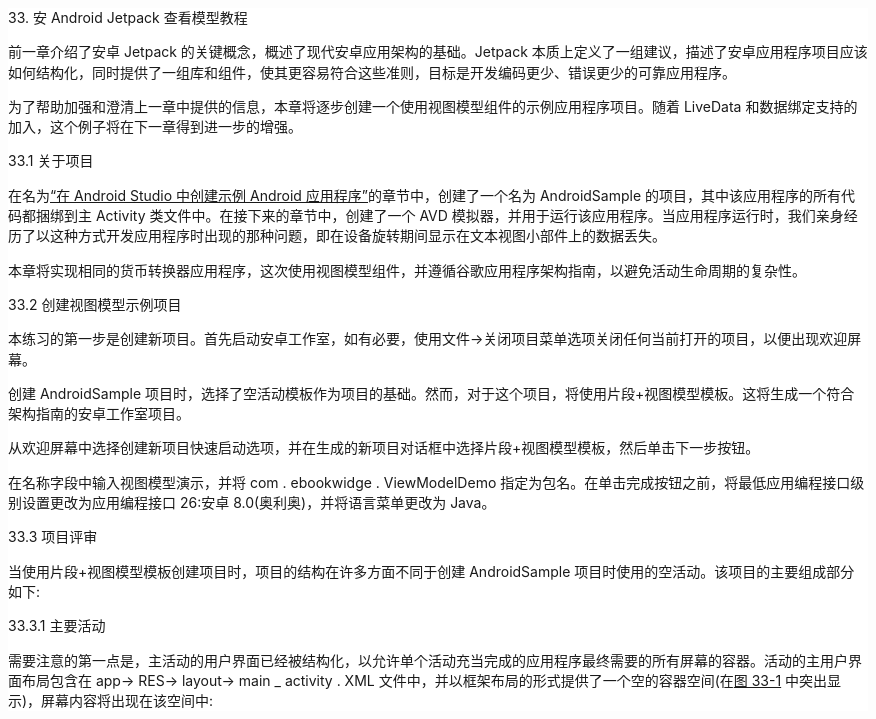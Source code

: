 33\. 安 Android Jetpack 查看模型教程

前一章介绍了安卓 Jetpack 的关键概念，概述了现代安卓应用架构的基础。Jetpack 本质上定义了一组建议，描述了安卓应用程序项目应该如何结构化，同时提供了一组库和组件，使其更容易符合这些准则，目标是开发编码更少、错误更少的可靠应用程序。

为了帮助加强和澄清上一章中提供的信息，本章将逐步创建一个使用视图模型组件的示例应用程序项目。随着 LiveData 和数据绑定支持的加入，这个例子将在下一章得到进一步的增强。

33.1 关于项目

在名为[“在 Android Studio 中创建示例 Android 应用程序”](03.html#_idTextAnchor033)的章节中，创建了一个名为 AndroidSample 的项目，其中该应用程序的所有代码都捆绑到主 Activity 类文件中。在接下来的章节中，创建了一个 AVD 模拟器，并用于运行该应用程序。当应用程序运行时，我们亲身经历了以这种方式开发应用程序时出现的那种问题，即在设备旋转期间显示在文本视图小部件上的数据丢失。

本章将实现相同的货币转换器应用程序，这次使用视图模型组件，并遵循谷歌应用程序架构指南，以避免活动生命周期的复杂性。

33.2 创建视图模型示例项目

本练习的第一步是创建新项目。首先启动安卓工作室，如有必要，使用文件->关闭项目菜单选项关闭任何当前打开的项目，以便出现欢迎屏幕。

创建 AndroidSample 项目时，选择了空活动模板作为项目的基础。然而，对于这个项目，将使用片段+视图模型模板。这将生成一个符合架构指南的安卓工作室项目。

从欢迎屏幕中选择创建新项目快速启动选项，并在生成的新项目对话框中选择片段+视图模型模板，然后单击下一步按钮。

在名称字段中输入视图模型演示，并将 com . ebookwidge . ViewModelDemo 指定为包名。在单击完成按钮之前，将最低应用编程接口级别设置更改为应用编程接口 26:安卓 8.0(奥利奥)，并将语言菜单更改为 Java。

33.3 项目评审

当使用片段+视图模型模板创建项目时，项目的结构在许多方面不同于创建 AndroidSample 项目时使用的空活动。该项目的主要组成部分如下:

33.3.1 主要活动

需要注意的第一点是，主活动的用户界面已经被结构化，以允许单个活动充当完成的应用程序最终需要的所有屏幕的容器。活动的主用户界面布局包含在 app-> RES-> layout-> main _ activity . XML 文件中，并以框架布局的形式提供了一个空的容器空间(在[图 33-1](#_idTextAnchor717) 中突出显示)，屏幕内容将出现在该空间中:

> **HOW TO COMPLETE THIS TASK**: In the material above, locate the line containing "Android Studio 中创建示例" and the line containing "从欢迎屏幕中选择创建新项目快". Transcribe exactly those two lines and every line between them, and nothing more.

> **RESPONSE**:
在名为[“在 Android Studio 中创建示例 Android 应用程序”](03.html#_idTextAnchor033)的章节中，创建了一个名为 AndroidSample 的项目，其中该应用程序的所有代码都捆绑到主 Activity 类文件中。在接下来的章节中，创建了一个 AVD 模拟器，并用于运行该应用程序。当应用程序运行时，我们亲身经历了以这种方式开发应用程序时出现的那种问题，即在设备旋转期间显示在文本视图小部件上的数据丢失。

本章将实现相同的货币转换器应用程序，这次使用视图模型组件，并遵循谷歌应用程序架构指南，以避免活动生命周期的复杂性。

33.2 创建视图模型示例项目

本练习的第一步是创建新项目。首先启动安卓工作室，如有必要，使用文件->关闭项目菜单选项关闭任何当前打开的项目，以便出现欢迎屏幕。

创建 AndroidSample 项目时，选择了空活动模板作为项目的基础。然而，对于这个项目，将使用片段+视图模型模板。这将生成一个符合架构指南的安卓工作室项目。

从欢迎屏幕中选择创建新项目快速启动选项，并在生成的新项目对话框中选择片段+视图模型模板，然后单击下一步按钮。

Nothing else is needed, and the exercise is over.